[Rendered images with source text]
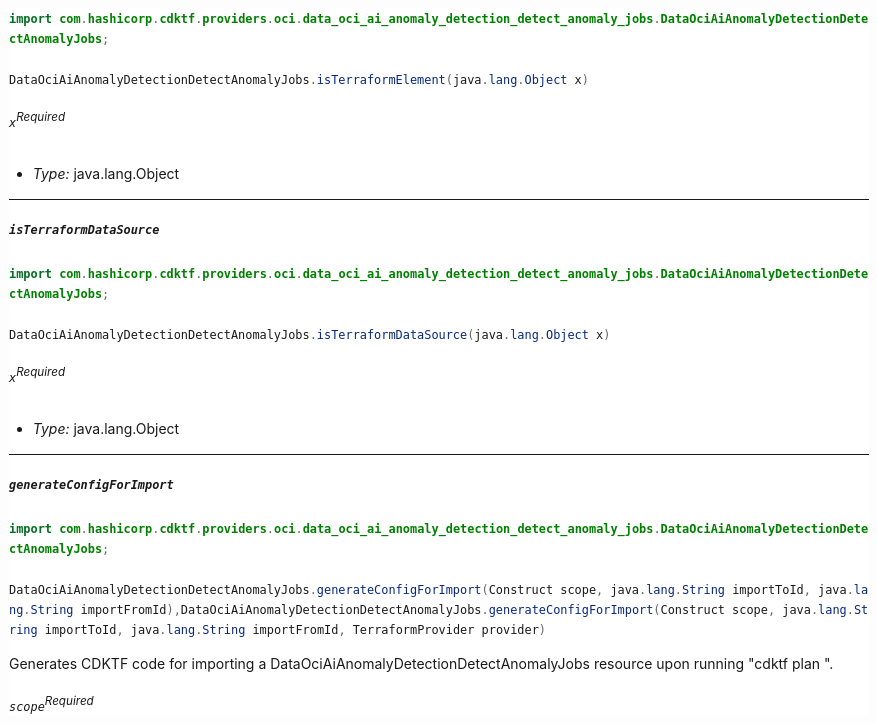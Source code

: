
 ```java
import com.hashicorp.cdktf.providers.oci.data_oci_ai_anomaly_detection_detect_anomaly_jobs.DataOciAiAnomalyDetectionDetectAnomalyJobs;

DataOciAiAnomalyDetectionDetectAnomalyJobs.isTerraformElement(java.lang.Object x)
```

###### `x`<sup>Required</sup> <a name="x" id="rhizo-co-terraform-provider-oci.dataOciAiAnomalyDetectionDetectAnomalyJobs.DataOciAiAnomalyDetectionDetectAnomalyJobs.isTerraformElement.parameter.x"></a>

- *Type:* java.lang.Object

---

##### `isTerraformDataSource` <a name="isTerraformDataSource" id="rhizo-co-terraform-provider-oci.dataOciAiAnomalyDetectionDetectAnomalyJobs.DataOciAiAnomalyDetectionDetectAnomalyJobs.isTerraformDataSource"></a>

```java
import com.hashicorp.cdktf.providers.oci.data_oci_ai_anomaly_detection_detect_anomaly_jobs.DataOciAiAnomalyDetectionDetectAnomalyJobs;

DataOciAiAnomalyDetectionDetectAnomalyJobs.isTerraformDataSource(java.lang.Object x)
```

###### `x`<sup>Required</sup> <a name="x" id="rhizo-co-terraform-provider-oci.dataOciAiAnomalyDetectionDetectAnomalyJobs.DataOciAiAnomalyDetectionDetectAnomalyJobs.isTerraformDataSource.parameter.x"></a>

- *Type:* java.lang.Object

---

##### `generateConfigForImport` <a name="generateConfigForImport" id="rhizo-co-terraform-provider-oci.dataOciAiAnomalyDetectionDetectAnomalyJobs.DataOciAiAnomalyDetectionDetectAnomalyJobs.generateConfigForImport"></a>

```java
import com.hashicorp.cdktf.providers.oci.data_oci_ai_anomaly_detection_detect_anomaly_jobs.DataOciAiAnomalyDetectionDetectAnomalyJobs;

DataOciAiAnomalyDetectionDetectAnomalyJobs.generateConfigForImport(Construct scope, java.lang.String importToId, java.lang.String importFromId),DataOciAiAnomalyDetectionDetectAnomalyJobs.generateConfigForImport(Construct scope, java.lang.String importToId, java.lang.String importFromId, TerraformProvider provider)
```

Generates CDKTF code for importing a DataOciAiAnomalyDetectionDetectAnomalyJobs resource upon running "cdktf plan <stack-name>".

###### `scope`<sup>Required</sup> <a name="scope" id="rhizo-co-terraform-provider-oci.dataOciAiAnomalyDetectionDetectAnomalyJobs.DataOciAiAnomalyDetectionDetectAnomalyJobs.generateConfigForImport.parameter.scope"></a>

> Task instructions: Show every line of the records above that contains the word "isTerraformElement".

> Exercise output:
DataOciAiAnomalyDetectionDetectAnomalyJobs.isTerraformElement(java.lang.Object x)
###### `x`<sup>Required</sup> <a name="x" id="rhizo-co-terraform-provider-oci.dataOciAiAnomalyDetectionDetectAnomalyJobs.DataOciAiAnomalyDetectionDetectAnomalyJobs.isTerraformElement.parameter.x"></a>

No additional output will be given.